Task details :: What is needed is an exact copy of the lines from the start of the records below through the line with "type have both", without the pictures.

++++++

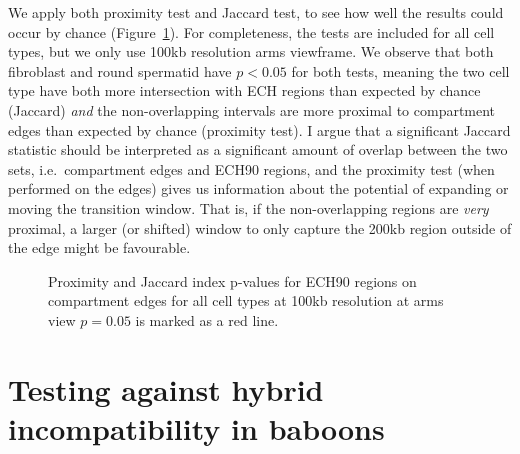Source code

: \documentclass[
  11pt,
  a4paper,
]{scrbook}
\let\oldemph\emph
\renewcommand\emph[1]{\oldemph{\color{gray}#1}}
\begin{document}
We apply both proximity test and Jaccard test, to see how well the
results could occur by chance (Figure~\ref{fig-proximity-jaccard-bar}).
For completeness, the tests are included for all cell types, but we only
use 100kb resolution arms viewframe. We observe that both fibroblast and
round spermatid have \(p < 0.05\) for both tests, meaning the two cell
type have both more intersection with ECH regions than expected by
chance (Jaccard) \emph{and} the non-overlapping intervals are more
proximal to compartment edges than expected by chance (proximity test).
I argue that a significant Jaccard statistic should be interpreted as a
significant amount of overlap between the two sets, i.e.~compartment
edges and ECH90 regions, and the proximity test (when performed on the
edges) gives us information about the potential of expanding or moving
the transition window. That is, if the non-overlapping regions are
\emph{very} proximal, a larger (or shifted) window to only capture the
200kb region outside of the edge might be favourable.

\begin{figure}[H]


\caption{\label{fig-proximity-jaccard-bar}Proximity and Jaccard index
p-values for ECH90 regions on compartment edges for all cell types at
100kb resolution at arms view \(p=0.05\) is marked as a red line.}

\end{figure}%

\section{Testing against hybrid incompatibility in
baboons}\label{testing-against-hybrid-incompatibility-in-baboons}
\end{document}
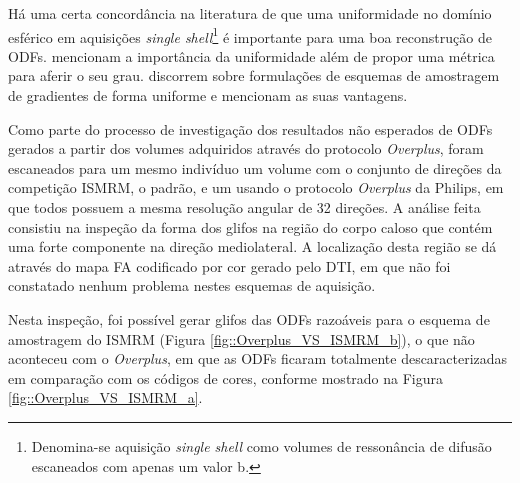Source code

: \documentclass[
    12pt,                %
    oneside,            %
    a4paper,            %
    english,            %
    french,                %
    spanish,            %
    brazil                %
    ]{abntex2}
\begin{document}
Há uma certa concordância na literatura de que uma uniformidade no domínio esférico em aquisições \textit{single shell}\footnote{Denomina-se aquisição \textit{single shell} como volumes de ressonância de difusão escaneados com apenas um valor b.} é importante para uma boa reconstrução de ODFs.  mencionam a importância da uniformidade além de propor uma métrica para aferir o seu grau.  discorrem sobre formulações de esquemas de amostragem de gradientes de forma uniforme e mencionam as suas vantagens.

Como parte do processo de investigação dos resultados não esperados de ODFs gerados a partir dos volumes adquiridos através do protocolo \textit{Overplus}, foram escaneados para um mesmo indivíduo um volume com o conjunto de direções da competição ISMRM, o padrão, e um usando o protocolo \textit{Overplus} da Philips, em que todos possuem a mesma resolução angular de 32 direções. A análise feita consistiu na inspeção da forma dos glifos na região do corpo caloso que contém uma forte componente na direção mediolateral. A localização desta região se dá através do mapa FA codificado por cor gerado pelo DTI, em que não foi constatado nenhum problema nestes esquemas de aquisição.


Nesta inspeção, foi possível gerar glifos das ODFs razoáveis para o esquema de amostragem do ISMRM (Figura \ref{fig::Overplus_VS_ISMRM_b}), o que não aconteceu com o \textit{Overplus}, em que as ODFs ficaram totalmente descaracterizadas em comparação com os códigos de cores, conforme mostrado na Figura \ref{fig::Overplus_VS_ISMRM_a}.
\end{document}
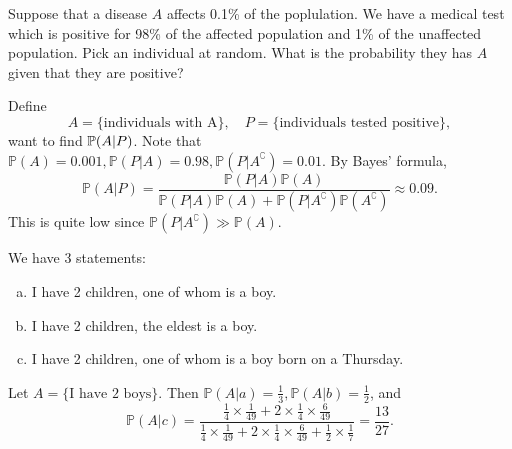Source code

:\begin{example}
    Suppose that a disease $A$ affects 0.1\% of the poplulation. We have a medical test which is positive for 98\% of the affected population and 1\% of the unaffected population. Pick an individual at random. What is the probability they has $A$ given that they are positive?

    Define 
    \[
        A = \{\text{individuals with A}\},\quad P=\{\text{individuals tested positive}\},
    \]
    want to find ${\mathbb{P}}(A|P)$. Note that $ \mathbb{P}(A)=0.001, \mathbb{P}(P|A) = 0.98, \mathbb{P}(P|A^\complement)=0.01 $. By Bayes' formula,
    \[
        \mathbb{P}(A|P) = \frac{\mathbb{P}(P|A)\mathbb{P}(A)}{\mathbb{P}(P|A)\mathbb{P}(A)+\mathbb{P}(P|A^\complement)\mathbb{P}(A^\complement)} \approx 0.09.
    \]
    This is quite low since $ \mathbb{P}(P|A^\complement)\gg \mathbb{P}(A) $.
\end{example}
\begin{example}
    We have 3 statements:
    \begin{enumerate}[(a).]
        \item I have 2 children, one of whom is a boy.
        \item I have 2 children, the eldest is a boy.
        \item I have 2 children, one of whom is a boy born on a Thursday.
    \end{enumerate}
    Let $ A = \{\text{I have 2 boys}\} $. Then $\mathbb{P}(A|a) = \frac{1}{3},\mathbb{P}(A|b) = \frac{1}{2}$, and 
    \[
        \mathbb{P}(A|c) = \frac{\frac{1}{4}\times \frac{1}{49}+2 \times \frac{1}{4}\times \frac{6}{49}}{\frac{1}{4}\times \frac{1}{49}+2 \times \frac{1}{4}\times \frac{6}{49}+\frac{1}{2}\times \frac{1}{7}} = \frac{13}{27}.
    \]
\end{example}

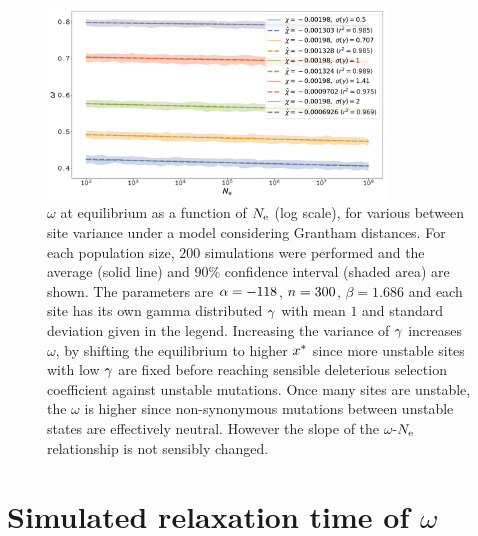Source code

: \documentclass{article}
\begin{document}
\begin{figure}[H]
    \centering
    \includegraphics[width=0.8\textwidth] {SimuStab-GammaStd-Elasticity.pdf}
    \caption[Effect of site variance on the susceptibility without Grantham distance]{
    $\omega$ at equilibrium as a function of $N_{\text{e}}$ (log scale), for various between site variance under a model considering Grantham distances.
    For each population size, $200$ simulations were performed and the average (solid line) and $90\%$ confidence interval (shaded area) are shown.
    The parameters are $\alpha=-118$, $n=300$, $\beta=1.686$ and each site has its own gamma distributed $\gamma$ with mean $1$ and standard deviation given in the legend.
    Increasing the variance of $\gamma$ increases $\omega$, by shifting the equilibrium to higher $x^{*}$ since more unstable sites with low $\gamma$ are fixed before reaching sensible deleterious selection coefficient against unstable mutations. Once many sites are unstable, the $\omega$ is higher since {non-synonymous} mutations between unstable states are effectively {neutral}. However the slope of the $\omega$-$N_{\text{e}}$ relationship is not sensibly changed.
    }
\end{figure}


\section{Simulated relaxation time of \texorpdfstring{$\omega$}{ω}}
\label{sec:simulated-relaxation-time-of-omega}
\end{document}
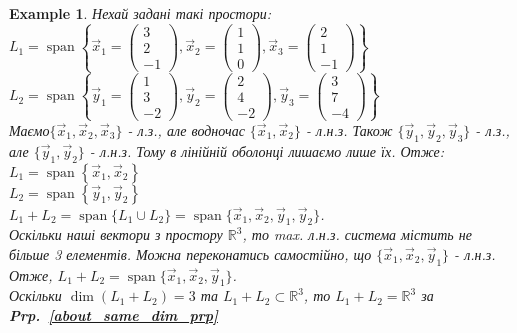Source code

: \documentclass[a4paper, 10pt]{article}
\theoremstyle{theoremdd}
\newtheorem{example}[theorem]{Example}
\newcommand\prpref[1]{\textbf{Prp.~\ref{#1}}}
\DeclareMathOperator{\linspan}{span}
\begin{document}
	\begin{example}
	Нехай задані такі простори: \\ 
	$L_1 = \linspan\left\{ \vec{x}_1 = \begin{pmatrix} 3 \\ 2 \\ -1 \end{pmatrix}, \vec{x}_2 = \begin{pmatrix} 1 \\ 1 \\ 0 \end{pmatrix}, \vec{x}_3 = \begin{pmatrix} 2 \\ 1 \\ -1 \end{pmatrix}	 \right\}$\\
	$L_2 = \linspan\left\{ \vec{y}_1 = \begin{pmatrix} 1 \\ 3 \\ -2 \end{pmatrix}, \vec{y}_2 = \begin{pmatrix} 2 \\ 4 \\ -2 \end{pmatrix}, \vec{y}_3 = \begin{pmatrix} 3 \\ 7 \\ -4 \end{pmatrix}	 \right\}$\\
	Маємо$\{\vec{x}_1, \vec{x}_2, \vec{x}_3\}$ - л.з., але водночас $\{\vec{x}_1,\vec{x}_2\}$ - л.н.з. Також $\{\vec{y}_1,\vec{y}_2,\vec{y}_3\}$ - л.з., але $\{\vec{y}_1,\vec{y}_2\}$ - л.н.з. Тому в лінійній оболонці лишаємо лише їх. Отже: \\
	$L_1 = \linspan\left\{ \vec{x}_1, \vec{x}_2 \right\}$\\
	$L_2 = \linspan\left\{ \vec{y}_1, \vec{y}_2 \right\}$
	\bigskip \\
	$L_1 + L_2 = \linspan\{L_1 \cup L_2\} = \linspan\{\vec{x}_1, \vec{x}_2, \vec{y}_1, \vec{y}_2\}$.\\
	Оскільки наші вектори з простору $\mathbb{R}^3$, то max. л.н.з. система містить не більше 3 елементів. Можна переконатись самостійно, що $\{\vec{x}_1, \vec{x}_2, \vec{y}_1\}$ - л.н.з. Отже, $L_1 + L_2 = \linspan\{\vec{x}_1, \vec{x}_2, \vec{y}_1 \}$.\\
	Оскільки $\dim (L_1 + L_2) = 3$ та $L_1 + L_2 \subset \mathbb{R}^3$, то $L_1+L_2= \mathbb{R}^3$ за \prpref{about_same_dim_prp}

\end{example}
\end{document}

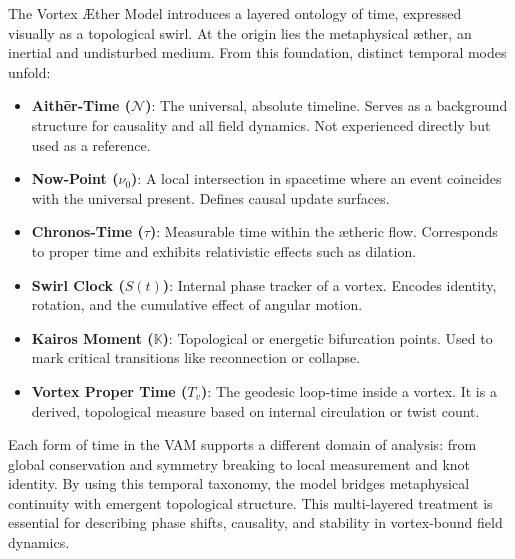 \documentclass[12pt]{article}
\begin{document}
    The Vortex Æther Model introduces a layered ontology of time, expressed visually as a topological swirl. At the origin lies the metaphysical æther, an inertial and undisturbed medium. From this foundation, distinct temporal modes unfold:

    \begin{itemize}
        \item \textbf{Aithēr-Time (\( \mathcal{N} \))}: The universal, absolute timeline. Serves as a background structure for causality and all field dynamics. Not experienced directly but used as a reference.
        \item \textbf{Now-Point (\( \nu_0 \))}: A local intersection in spacetime where an event coincides with the universal present. Defines causal update surfaces.
        \item \textbf{Chronos-Time (\( \tau \))}: Measurable time within the ætheric flow. Corresponds to proper time and exhibits relativistic effects such as dilation.
        \item \textbf{Swirl Clock (\( S(t) \))}: Internal phase tracker of a vortex. Encodes identity, rotation, and the cumulative effect of angular motion.
        \item \textbf{Kairos Moment (\( \mathbb{K} \))}: Topological or energetic bifurcation points. Used to mark critical transitions like reconnection or collapse.
        \item \textbf{Vortex Proper Time (\( T_v \))}: The geodesic loop-time inside a vortex. It is a derived, topological measure based on internal circulation or twist count.
    \end{itemize}

    Each form of time in the VAM supports a different domain of analysis: from global conservation and symmetry breaking to local measurement and knot identity. By using this temporal taxonomy, the model bridges metaphysical continuity with emergent topological structure. This multi-layered treatment is essential for describing phase shifts, causality, and stability in vortex-bound field dynamics.
\end{document}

++++++

Result of the task ::
Source code

: \documentclass[
  11pt,
  a4paper,
]{scrbook}
\let\oldemph\emph
\renewcommand\emph[1]{\oldemph{\color{gray}#1}}
\begin{document}
We apply both proximity test and Jaccard test, to see how well the
results could occur by chance (Figure~\ref{fig-proximity-jaccard-bar}).
For completeness, the tests are included for all cell types, but we only
use 100kb resolution arms viewframe. We observe that both fibroblast and
round spermatid have \(p < 0.05\) for both tests, meaning the two cell
type have both more intersection with ECH regions than expected by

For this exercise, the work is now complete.